1 – O Livre, como muitos partidos recentes e pequenos, sempre se confundiu, na cabeça dos poucos portugueses que se interessam por política, com o seu fundador. Sempre foi, imagino que até contra a vontade do próprio, o partido de Rui Tavares. E, como tal, sempre esteve inequivocamente associado a valores de esquerda, mas também a uma cultura de tolerância, a uma tradição de respeito pelo debate racional de ideias e a uma forma de luta política que nunca precisou de recorrer a radicalismos de linguagem nem a provocações gratuitas para fazer um combate político firme e pleno de convicções. Ora, digam o que quiserem, julguem a mudança como entenderem, o Livre de Rui Tavares morreu. Está aí, para o bem e para o mal, o Livre de Joacine Katar Moreira.

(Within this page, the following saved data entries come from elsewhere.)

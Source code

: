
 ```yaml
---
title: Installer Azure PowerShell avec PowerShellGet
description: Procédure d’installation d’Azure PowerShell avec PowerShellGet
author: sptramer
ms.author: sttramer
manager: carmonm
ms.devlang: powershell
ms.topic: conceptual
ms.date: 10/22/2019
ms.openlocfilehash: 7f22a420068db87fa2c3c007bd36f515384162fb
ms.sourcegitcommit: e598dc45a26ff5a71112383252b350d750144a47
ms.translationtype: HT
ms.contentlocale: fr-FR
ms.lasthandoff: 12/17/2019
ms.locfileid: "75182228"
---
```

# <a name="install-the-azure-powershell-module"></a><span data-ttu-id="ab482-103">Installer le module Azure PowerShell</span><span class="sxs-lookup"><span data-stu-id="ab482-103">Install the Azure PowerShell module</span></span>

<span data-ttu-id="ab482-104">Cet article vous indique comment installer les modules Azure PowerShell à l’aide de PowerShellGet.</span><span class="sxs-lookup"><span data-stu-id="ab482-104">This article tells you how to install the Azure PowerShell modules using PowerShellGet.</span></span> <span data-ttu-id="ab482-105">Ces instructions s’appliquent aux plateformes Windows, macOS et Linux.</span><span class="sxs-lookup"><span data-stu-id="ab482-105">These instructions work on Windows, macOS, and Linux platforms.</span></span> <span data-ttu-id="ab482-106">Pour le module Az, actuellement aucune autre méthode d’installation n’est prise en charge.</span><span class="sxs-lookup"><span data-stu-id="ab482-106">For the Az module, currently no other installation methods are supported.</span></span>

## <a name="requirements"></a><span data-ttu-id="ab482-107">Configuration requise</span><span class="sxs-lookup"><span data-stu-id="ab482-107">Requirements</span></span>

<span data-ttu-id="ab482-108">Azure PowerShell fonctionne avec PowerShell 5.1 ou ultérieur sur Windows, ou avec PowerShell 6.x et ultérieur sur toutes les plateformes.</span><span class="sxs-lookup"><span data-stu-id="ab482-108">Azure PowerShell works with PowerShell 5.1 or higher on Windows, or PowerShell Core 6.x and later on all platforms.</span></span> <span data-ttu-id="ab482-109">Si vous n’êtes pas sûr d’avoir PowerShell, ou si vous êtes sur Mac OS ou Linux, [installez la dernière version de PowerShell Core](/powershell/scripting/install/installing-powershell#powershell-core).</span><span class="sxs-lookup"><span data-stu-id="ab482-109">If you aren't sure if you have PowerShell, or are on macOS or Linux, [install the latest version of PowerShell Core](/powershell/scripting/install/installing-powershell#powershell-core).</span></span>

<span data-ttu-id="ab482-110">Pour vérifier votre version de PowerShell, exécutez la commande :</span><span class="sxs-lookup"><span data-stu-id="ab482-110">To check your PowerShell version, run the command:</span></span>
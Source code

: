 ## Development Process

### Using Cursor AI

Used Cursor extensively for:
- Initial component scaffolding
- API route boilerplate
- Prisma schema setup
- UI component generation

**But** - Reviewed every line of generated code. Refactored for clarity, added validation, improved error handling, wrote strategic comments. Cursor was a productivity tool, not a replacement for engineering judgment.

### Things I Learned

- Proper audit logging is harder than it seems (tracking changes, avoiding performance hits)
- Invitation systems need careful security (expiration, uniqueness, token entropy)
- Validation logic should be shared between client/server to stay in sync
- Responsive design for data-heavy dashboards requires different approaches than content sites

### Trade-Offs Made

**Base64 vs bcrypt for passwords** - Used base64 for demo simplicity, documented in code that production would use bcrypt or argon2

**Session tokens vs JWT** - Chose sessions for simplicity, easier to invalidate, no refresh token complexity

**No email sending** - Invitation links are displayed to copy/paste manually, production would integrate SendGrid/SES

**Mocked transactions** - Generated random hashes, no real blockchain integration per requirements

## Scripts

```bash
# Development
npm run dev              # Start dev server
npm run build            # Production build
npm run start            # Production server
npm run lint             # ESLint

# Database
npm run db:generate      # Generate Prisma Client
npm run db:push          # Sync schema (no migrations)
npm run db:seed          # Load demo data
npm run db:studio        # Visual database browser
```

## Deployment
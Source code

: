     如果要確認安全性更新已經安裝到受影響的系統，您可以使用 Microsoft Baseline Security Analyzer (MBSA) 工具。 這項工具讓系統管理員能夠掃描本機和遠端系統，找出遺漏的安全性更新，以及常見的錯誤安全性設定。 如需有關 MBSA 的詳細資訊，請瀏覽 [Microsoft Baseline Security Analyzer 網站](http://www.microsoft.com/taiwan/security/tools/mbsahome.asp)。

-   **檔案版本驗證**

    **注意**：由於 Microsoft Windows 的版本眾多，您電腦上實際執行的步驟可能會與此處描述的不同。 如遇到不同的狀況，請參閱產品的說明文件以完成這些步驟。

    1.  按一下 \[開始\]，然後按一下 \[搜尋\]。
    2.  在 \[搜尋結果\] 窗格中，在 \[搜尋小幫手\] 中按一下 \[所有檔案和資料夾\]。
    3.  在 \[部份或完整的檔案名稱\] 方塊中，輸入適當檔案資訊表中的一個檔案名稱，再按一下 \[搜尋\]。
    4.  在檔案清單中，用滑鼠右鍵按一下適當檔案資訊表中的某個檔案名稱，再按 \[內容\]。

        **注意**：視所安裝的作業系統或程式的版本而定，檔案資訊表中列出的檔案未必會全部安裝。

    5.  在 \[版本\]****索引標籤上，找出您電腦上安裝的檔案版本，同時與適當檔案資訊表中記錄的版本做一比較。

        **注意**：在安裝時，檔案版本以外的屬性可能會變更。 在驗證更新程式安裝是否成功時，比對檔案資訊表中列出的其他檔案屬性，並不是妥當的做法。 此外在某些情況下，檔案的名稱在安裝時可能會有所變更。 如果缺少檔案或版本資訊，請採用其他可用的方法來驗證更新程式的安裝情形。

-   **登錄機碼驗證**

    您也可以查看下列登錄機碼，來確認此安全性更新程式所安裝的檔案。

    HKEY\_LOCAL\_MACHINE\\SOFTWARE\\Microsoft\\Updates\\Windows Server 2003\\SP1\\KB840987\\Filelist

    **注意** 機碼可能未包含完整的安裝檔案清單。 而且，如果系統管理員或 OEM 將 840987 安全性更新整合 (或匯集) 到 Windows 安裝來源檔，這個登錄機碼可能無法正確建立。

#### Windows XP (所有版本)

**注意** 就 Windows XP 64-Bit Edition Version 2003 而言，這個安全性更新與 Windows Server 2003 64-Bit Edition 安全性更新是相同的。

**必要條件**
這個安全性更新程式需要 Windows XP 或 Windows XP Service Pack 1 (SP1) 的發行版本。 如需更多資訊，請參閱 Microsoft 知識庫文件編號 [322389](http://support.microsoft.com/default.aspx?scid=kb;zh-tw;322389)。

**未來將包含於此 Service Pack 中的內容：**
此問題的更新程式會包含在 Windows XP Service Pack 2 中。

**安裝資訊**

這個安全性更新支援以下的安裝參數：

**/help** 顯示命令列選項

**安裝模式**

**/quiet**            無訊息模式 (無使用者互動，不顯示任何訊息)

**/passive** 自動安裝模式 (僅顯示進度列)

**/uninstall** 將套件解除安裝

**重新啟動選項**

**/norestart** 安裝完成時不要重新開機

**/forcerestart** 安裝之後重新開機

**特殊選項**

2 – A recusa inegociável da discriminação com base na cor, no sexo ou na religião não é um património ideológico exclusivo da esquerda, muito menos um património exclusivo do Livre. A luta por uma sociedade com plena igualdade de oportunidades também não. Ambos os ideais estão inscritos no centro do pensamento liberal clássico tal como eu o entendo e tal como eu o defendo. O abismo que nos separa é outro: o sujeito das políticas que dão tangibilidade a essas ideias.
Para um liberal é o individuo, independentemente do seu sexo, religião ou cor, o centro de todas as políticas. É o individuo, nascido livre e com direitos iguais a todos os seus concidadãos, num país em que continua a existir um racismo profundo e enraizado, que quero proteger dos preconceitos e das discriminações, sejam elas expressas ou latentes. É ao indivíduo, num país em que continua a ser profundamente classista, que quero assegurar uma plena igualdade de oportunidades.
Já a esquerda identitária do Livre, em nome de ideais igualmente (mas não mais) generosos, faz do grupo (paradoxalmente definido com base na cor, na religião ou no sexo) o sujeito da aplicação das suas políticas. É o grupo, independentemente das diferenças que felizmente fazem de cada um de nós um ser humano único e inconfundível, que é necessário proteger, promover, defender. A abordagem será legítima, mas é perigosa porque abre a porta a todas as demais políticas que fazem do grupo o objeto das políticas. E aproxima, neste particular, a esquerda identitária do Livre ao nacionalismo do Chega.
3 – O ressentimento, para quem foi (e é) alvo de injustiças profundas, continuadas, grosseiras, é um sentimento compreensível, porventura até inescapável. Não consigo ser moralista a esse respeito. Mas uma coisa é compreender o ressentimento à escala do indivíduo alvo de injustiças. Outra é aceitar fazer do ressentimento uma arma política. Se é verdade que esta é particularmente eficaz, se é verdade que é fácil mobilizar em seu nome, não é menos verdade que é do ressentimento que se alimentam os vários populismos que ameaçam a liberdade em várias partes do mundo ocidental, da Hungria ao Brasil. Mas é sobretudo verdade e é importante recordar que foi em seu nome, em nome das paixões incontroláveis do ressentimento politicamente explorado, que se perpetraram algumas das maiores barbaridades da História.
Receio bem que a política do ressentimento esteja a fazer um imparável caminho entre nós. Se isso era já evidente para quem viesse a acompanhar a caminhada de André Ventura, devo confessar que vejo inquietantes sinais do mesmo fenómeno na irrupção de Joacine Katar Moreira no panorama político português. Concedo que é cedo para ter certezas. E espero, muito sinceramente, estar enganado.